(Source records)
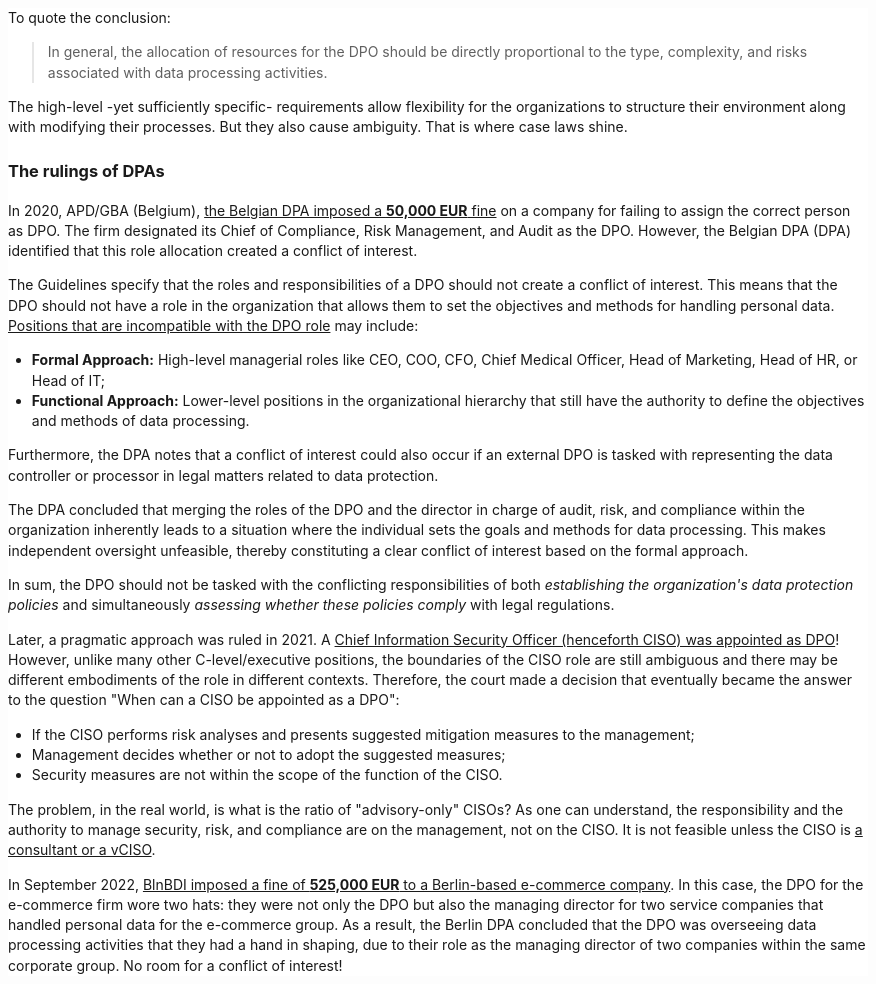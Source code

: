 
To quote the conclusion:
> In general, the allocation of resources for the DPO should be directly proportional to the type, complexity, and risks associated with data processing activities.

The high-level -yet sufficiently specific- requirements allow flexibility for the organizations to structure their environment along with modifying their processes. But they also cause ambiguity. That is where case laws shine.

### The rulings of DPAs

In 2020, APD/GBA (Belgium), [the Belgian DPA imposed a **50,000 EUR** fine](https://gdprhub.eu/index.php?title=APD/GBA_-_18/2020) on a company for failing to assign the correct person as DPO. The firm designated its Chief of Compliance, Risk Management, and Audit as the DPO. However, the Belgian DPA (DPA) identified that this role allocation created a conflict of interest.

The Guidelines specify that the roles and responsibilities of a DPO should not create a conflict of interest. This means that the DPO should not have a role in the organization that allows them to set the objectives and methods for handling personal data. [Positions that are incompatible with the DPO role](https://www.dentons.com/en/insights/articles/2021/may/13/the-dpo-and-conflicts-of-interest-what-functions-are-compatible-with-the-dpo) may include:

- **Formal Approach:** High-level managerial roles like CEO, COO, CFO, Chief Medical Officer, Head of Marketing, Head of HR, or Head of IT;
- **Functional Approach:** Lower-level positions in the organizational hierarchy that still have the authority to define the objectives and methods of data processing.

Furthermore, the DPA notes that a conflict of interest could also occur if an external DPO is tasked with representing the data controller or processor in legal matters related to data protection.

The DPA concluded that merging the roles of the DPO and the director in charge of audit, risk, and compliance within the organization inherently leads to a situation where the individual sets the goals and methods for data processing. This makes independent oversight unfeasible, thereby constituting a clear conflict of interest based on the formal approach.

In sum, the DPO should not be tasked with the conflicting responsibilities of both *establishing the organization's data protection policies* and simultaneously *assessing whether these policies comply* with legal regulations.

Later, a pragmatic approach was ruled in 2021. A [Chief Information Security Officer (henceforth CISO) was appointed as DPO](https://gdprhub.eu/index.php?title=APD/GBA_(Belgium)_-_56/2021)! However, unlike many other C-level/executive positions, the boundaries of the CISO role are still ambiguous and there may be different embodiments of the role in different contexts. Therefore, the court made a decision that eventually became the answer to the question "When can a CISO be appointed as a DPO":

- If the CISO performs risk analyses and presents suggested mitigation measures to the management;
- Management decides whether or not to adopt the suggested measures;
- Security measures are not within the scope of the function of the CISO.

The problem, in the real world, is what is the ratio of "advisory-only" CISOs? As one can understand, the responsibility and the authority to manage security, risk, and compliance are on the management, not on the CISO. It is not feasible unless the CISO is [a consultant or a vCISO](https://ventureinsecurity.net/p/the-great-ciso-resignation-isnt-what).

In September 2022, [BlnBDI imposed a fine of **525,000 EUR** to a Berlin-based e-commerce company](https://gdprhub.eu/index.php?title=BlnBDI_(Berlin)_-_Berlin_DPO_Conflict_of_Interest). In this case, the DPO for the e-commerce firm wore two hats: they were not only the DPO but also the managing director for two service companies that handled personal data for the e-commerce group. As a result, the Berlin DPA concluded that the DPO was overseeing data processing activities that they had a hand in shaping, due to their role as the managing director of two companies within the same corporate group. No room for a conflict of interest!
(End Source records)
Copy each line above that has the word "level".

The high-level -yet sufficiently specific- requirements allow flexibility for the organizations to structure their environment along with modifying their processes. But they also cause ambiguity. That is where case laws shine.
- **Formal Approach:** High-level managerial roles like CEO, COO, CFO, Chief Medical Officer, Head of Marketing, Head of HR, or Head of IT;
- **Functional Approach:** Lower-level positions in the organizational hierarchy that still have the authority to define the objectives and methods of data processing.
Later, a pragmatic approach was ruled in 2021. A [Chief Information Security Officer (henceforth CISO) was appointed as DPO](https://gdprhub.eu/index.php?title=APD/GBA_(Belgium)_-_56/2021)! However, unlike many other C-level/executive positions, the boundaries of the CISO role are still ambiguous and there may be different embodiments of the role in different contexts. Therefore, the court made a decision that eventually became the answer to the question "When can a CISO be appointed as a DPO":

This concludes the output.